However, the function of the premovement preparatory activity seems not to be simply to rise to a point close to this boundary, as the rise-to-threshold hypothesis would suggest. Instead we note that the firing rates of some neurons fall (rather than rise) after the go cue, and—crucially—do so even if the firing of those same neurons had increased during the preparatory VE-822 research buy phase (Churchland et al., 2010a and Churchland and Shenoy, 2007b).

Thus, the path by which the system approaches this crossing point may be indirect. This observation was reflected in our RT predictions in two ways. First, the directions of the mean neural trajectory before and after the go cue ( p¯go−Δt′ and p¯go+Δt) differed, so that taking both into account improved RT predictions.
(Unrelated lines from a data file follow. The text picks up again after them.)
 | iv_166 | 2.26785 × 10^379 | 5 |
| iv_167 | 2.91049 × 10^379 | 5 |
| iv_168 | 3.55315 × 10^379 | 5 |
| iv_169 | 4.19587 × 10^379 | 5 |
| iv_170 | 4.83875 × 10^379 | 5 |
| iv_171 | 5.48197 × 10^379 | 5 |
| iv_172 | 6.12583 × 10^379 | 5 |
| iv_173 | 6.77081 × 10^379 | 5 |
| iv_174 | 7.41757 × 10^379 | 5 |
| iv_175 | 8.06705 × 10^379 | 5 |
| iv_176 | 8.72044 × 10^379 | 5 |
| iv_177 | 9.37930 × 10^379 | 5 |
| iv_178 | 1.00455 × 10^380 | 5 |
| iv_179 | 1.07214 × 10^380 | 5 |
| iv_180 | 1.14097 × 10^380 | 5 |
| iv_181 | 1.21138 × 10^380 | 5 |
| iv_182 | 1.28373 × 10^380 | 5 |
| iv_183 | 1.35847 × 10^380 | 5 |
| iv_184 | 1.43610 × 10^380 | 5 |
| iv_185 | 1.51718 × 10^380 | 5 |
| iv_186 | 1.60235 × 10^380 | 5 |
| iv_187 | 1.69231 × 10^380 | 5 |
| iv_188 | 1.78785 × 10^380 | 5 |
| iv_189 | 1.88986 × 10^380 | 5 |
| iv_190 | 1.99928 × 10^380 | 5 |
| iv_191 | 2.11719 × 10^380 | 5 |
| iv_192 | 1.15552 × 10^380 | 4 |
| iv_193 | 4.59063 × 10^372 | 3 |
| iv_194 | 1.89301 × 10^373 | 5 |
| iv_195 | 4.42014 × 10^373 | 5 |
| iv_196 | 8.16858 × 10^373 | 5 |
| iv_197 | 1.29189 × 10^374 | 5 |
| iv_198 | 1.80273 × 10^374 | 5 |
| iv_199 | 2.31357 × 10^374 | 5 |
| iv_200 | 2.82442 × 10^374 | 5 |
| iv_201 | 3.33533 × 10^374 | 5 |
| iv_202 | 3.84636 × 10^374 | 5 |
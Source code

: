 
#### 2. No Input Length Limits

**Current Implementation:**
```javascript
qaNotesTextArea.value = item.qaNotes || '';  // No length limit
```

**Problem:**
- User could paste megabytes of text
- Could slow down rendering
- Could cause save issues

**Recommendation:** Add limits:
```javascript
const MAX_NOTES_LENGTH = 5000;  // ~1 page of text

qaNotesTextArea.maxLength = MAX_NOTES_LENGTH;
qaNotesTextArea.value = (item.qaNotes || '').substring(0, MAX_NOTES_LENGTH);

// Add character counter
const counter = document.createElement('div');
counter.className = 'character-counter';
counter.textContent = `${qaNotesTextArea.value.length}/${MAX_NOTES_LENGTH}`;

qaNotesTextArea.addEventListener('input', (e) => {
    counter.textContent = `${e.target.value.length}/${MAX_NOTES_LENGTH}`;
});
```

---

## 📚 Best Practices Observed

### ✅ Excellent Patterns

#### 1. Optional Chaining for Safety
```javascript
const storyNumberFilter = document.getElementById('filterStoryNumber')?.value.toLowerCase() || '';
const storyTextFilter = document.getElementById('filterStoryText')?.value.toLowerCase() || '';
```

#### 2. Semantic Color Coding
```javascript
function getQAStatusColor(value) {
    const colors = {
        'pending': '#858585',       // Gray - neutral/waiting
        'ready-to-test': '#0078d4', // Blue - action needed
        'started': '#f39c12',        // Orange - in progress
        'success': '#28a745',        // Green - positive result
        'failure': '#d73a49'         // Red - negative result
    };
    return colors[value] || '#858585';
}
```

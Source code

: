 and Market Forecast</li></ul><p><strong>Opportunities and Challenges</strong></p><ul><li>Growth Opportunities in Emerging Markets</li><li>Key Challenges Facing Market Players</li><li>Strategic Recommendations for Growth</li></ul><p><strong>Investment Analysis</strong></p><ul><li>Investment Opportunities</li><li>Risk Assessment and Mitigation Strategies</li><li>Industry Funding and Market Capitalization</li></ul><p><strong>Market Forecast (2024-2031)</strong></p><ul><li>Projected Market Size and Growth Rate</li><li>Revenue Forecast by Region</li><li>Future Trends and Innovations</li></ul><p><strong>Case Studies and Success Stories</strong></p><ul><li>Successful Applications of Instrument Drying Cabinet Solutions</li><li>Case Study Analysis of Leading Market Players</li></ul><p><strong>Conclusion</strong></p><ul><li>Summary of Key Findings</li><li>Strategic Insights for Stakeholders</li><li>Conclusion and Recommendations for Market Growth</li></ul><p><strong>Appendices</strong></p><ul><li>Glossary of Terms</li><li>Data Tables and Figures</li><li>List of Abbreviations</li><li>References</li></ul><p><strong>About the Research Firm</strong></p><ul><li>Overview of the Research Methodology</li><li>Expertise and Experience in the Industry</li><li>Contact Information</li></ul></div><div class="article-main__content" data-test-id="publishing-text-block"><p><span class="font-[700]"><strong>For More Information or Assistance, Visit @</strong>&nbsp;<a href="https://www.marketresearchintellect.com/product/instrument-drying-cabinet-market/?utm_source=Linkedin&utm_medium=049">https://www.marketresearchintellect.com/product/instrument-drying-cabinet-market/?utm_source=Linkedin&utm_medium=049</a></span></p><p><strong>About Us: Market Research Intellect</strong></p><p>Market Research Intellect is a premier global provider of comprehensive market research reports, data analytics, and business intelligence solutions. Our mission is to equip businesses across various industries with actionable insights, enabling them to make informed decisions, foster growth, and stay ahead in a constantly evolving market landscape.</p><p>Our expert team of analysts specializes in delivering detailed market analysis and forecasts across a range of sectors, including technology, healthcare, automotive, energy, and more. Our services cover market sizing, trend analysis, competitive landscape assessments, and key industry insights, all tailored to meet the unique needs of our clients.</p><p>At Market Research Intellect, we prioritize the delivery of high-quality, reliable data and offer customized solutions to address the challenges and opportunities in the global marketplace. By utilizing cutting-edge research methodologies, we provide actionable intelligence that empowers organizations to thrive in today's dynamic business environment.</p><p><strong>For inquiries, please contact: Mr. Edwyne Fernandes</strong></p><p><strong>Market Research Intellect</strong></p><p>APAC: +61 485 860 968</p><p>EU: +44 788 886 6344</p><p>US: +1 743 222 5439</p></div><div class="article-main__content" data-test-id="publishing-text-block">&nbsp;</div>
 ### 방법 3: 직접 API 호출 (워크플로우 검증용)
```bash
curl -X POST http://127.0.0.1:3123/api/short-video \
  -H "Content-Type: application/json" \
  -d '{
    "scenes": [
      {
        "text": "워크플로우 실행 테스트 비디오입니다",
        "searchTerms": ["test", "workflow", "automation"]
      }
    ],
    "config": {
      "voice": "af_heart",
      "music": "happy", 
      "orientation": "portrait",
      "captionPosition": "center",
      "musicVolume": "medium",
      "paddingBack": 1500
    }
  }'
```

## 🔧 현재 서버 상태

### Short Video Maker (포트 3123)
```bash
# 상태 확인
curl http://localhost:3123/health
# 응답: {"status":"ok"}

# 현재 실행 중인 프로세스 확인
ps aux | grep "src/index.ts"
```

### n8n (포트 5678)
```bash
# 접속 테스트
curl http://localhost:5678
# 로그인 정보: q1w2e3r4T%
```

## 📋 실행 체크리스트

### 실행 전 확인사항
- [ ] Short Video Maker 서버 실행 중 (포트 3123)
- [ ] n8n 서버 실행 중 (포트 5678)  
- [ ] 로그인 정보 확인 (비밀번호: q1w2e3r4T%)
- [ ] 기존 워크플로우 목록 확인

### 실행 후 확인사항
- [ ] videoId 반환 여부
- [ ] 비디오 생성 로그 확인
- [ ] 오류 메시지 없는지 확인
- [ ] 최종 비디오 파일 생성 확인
Second, three alternative schemes (see Experimental Procedures) that used the extent of rise or change in firing rates from their baseline values at the time of the go cue to predict RT did not perform as well; results from the best performing of the three are shown in Figure 5. Thus, we conclude that neural activity during movement preparation does not simply rise to, or directly approach, a movement-initiation threshold. The optimal subspace hypothesis suggests that for each possible desired movement goal there is a set of consistent preparatory network states, which all lead to movements C646 research buy that achieve that goal. The role of preparation is then to find one such state, and the computation necessary to do so is reflected in the dynamical evolution of the network state from its relatively uncontrolled pretask value to a point in the optimal subregion. Our results augment this view of preparation. There are many possible mechanisms by

which the preparatory activity may determine the activity associated with the execution of the movement, and thus the parameters of the movement itself. Our results suggest that the mechanism is, in fact, embodied in the dynamics of the network. It seems that the network activity evolves smoothly away from the optimal preparatory states when the movement is triggered. Thus, the optimality of the subregion may simply reflect the fact that all states within it form suitable initial conditions from which the dynamics of the network may evolve to generate the appropriate muscular control signals to generate Methisazone the corresponding movement. All such points may lead to movements that achieve the task goals adequately well. However, those states that happen to fall farther in the direction along which neural activity needs to evolve to generate the movement, and which reflect continued movement in that direction, allow the movement to begin sooner. Previous results that have provided evidence for the optimal subspace hypothesis remain consistent with this view. Preparatory activity must still reach the subregion of adequate initial conditions, leading to a fall in neural variance across trials during motor preparation (Churchland et al., 2006c).